[Rendered images with source text]
# # # #
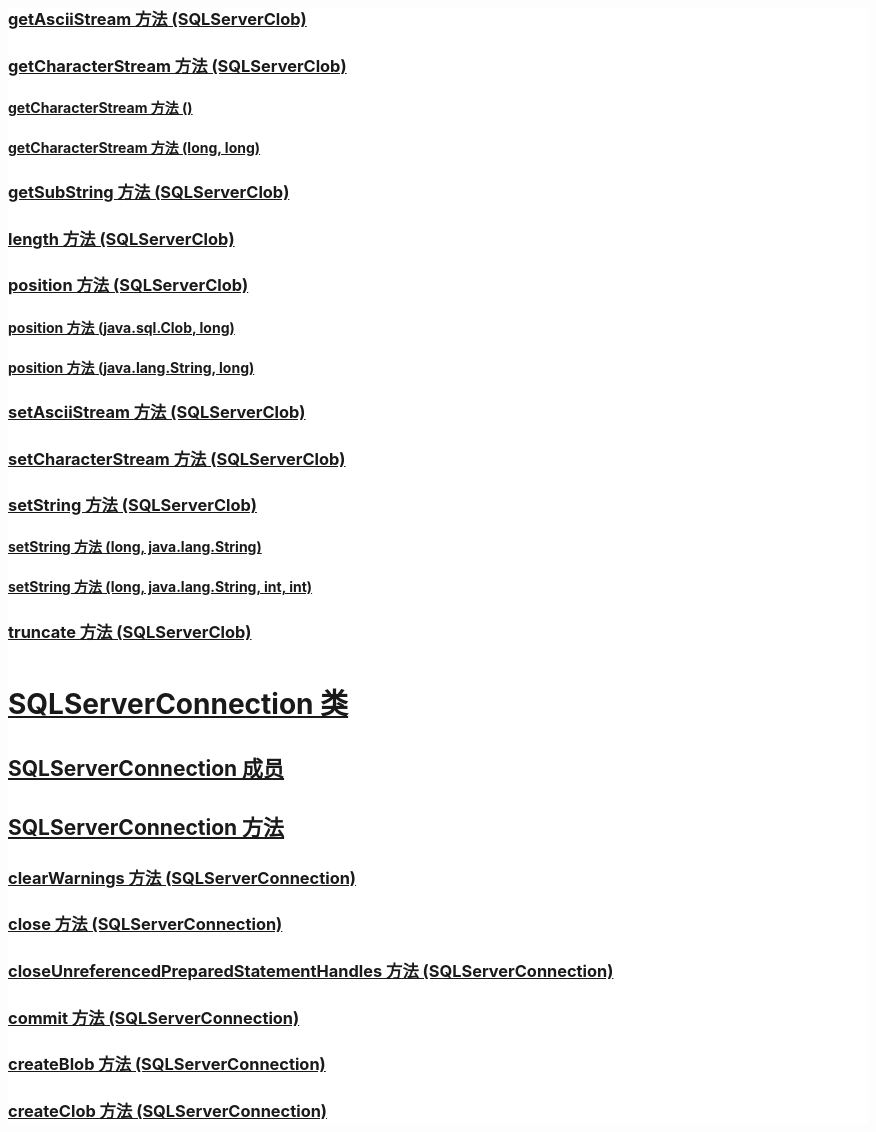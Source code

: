### [getAsciiStream 方法 (SQLServerClob)](getasciistream-method-sqlserverclob.md)
### [getCharacterStream 方法 (SQLServerClob)](getcharacterstream-method-sqlserverclob.md)
#### [getCharacterStream 方法 ()](getcharacterstream-method.md)
#### [getCharacterStream 方法 (long, long)](getcharacterstream-method-long-long.md)
### [getSubString 方法 (SQLServerClob)](getsubstring-method-sqlserverclob.md)
### [length 方法 (SQLServerClob)](length-method-sqlserverclob.md)
### [position 方法 (SQLServerClob)](position-method-sqlserverclob.md)
#### [position 方法 (java.sql.Clob, long)](position-method-java-sql-clob-long.md)
#### [position 方法 (java.lang.String, long)](position-method-java-lang-string-long.md)
### [setAsciiStream 方法 (SQLServerClob)](setasciistream-method-sqlserverclob.md)
### [setCharacterStream 方法 (SQLServerClob)](setcharacterstream-method-sqlserverclob.md)
### [setString 方法 (SQLServerClob)](setstring-method-sqlserverclob.md)
#### [setString 方法 (long, java.lang.String)](setstring-method-long-java-lang-string.md)
#### [setString 方法 (long, java.lang.String, int, int)](setstring-method-long-java-lang-string-int-int.md)
### [truncate 方法 (SQLServerClob)](truncate-method-sqlserverclob.md)
# [SQLServerConnection 类](sqlserverconnection-class.md)
## [SQLServerConnection 成员](sqlserverconnection-members.md)
## [SQLServerConnection 方法](sqlserverconnection-methods.md)
### [clearWarnings 方法 (SQLServerConnection)](clearwarnings-method-sqlserverconnection.md)
### [close 方法 (SQLServerConnection)](close-method-sqlserverconnection.md)
### [closeUnreferencedPreparedStatementHandles 方法 (SQLServerConnection)](closeunreferencedpreparedstatementhandles-method-sqlserverconnection.md)
### [commit 方法 (SQLServerConnection)](commit-method-sqlserverconnection.md)
### [createBlob 方法 (SQLServerConnection)](createblob-method-sqlserverconnection.md)
### [createClob 方法 (SQLServerConnection)](createclob-method-sqlserverconnection.md)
# # # #
__Exercise aim__:
Pick out, from the lines above, every one that contains the string "sqlserverconnection".

__Answer box__:
# [SQLServerConnection 类](sqlserverconnection-class.md)
## [SQLServerConnection 成员](sqlserverconnection-members.md)
## [SQLServerConnection 方法](sqlserverconnection-methods.md)
### [clearWarnings 方法 (SQLServerConnection)](clearwarnings-method-sqlserverconnection.md)
### [close 方法 (SQLServerConnection)](close-method-sqlserverconnection.md)
### [closeUnreferencedPreparedStatementHandles 方法 (SQLServerConnection)](closeunreferencedpreparedstatementhandles-method-sqlserverconnection.md)
### [commit 方法 (SQLServerConnection)](commit-method-sqlserverconnection.md)
### [createBlob 方法 (SQLServerConnection)](createblob-method-sqlserverconnection.md)
### [createClob 方法 (SQLServerConnection)](createclob-method-sqlserverconnection.md)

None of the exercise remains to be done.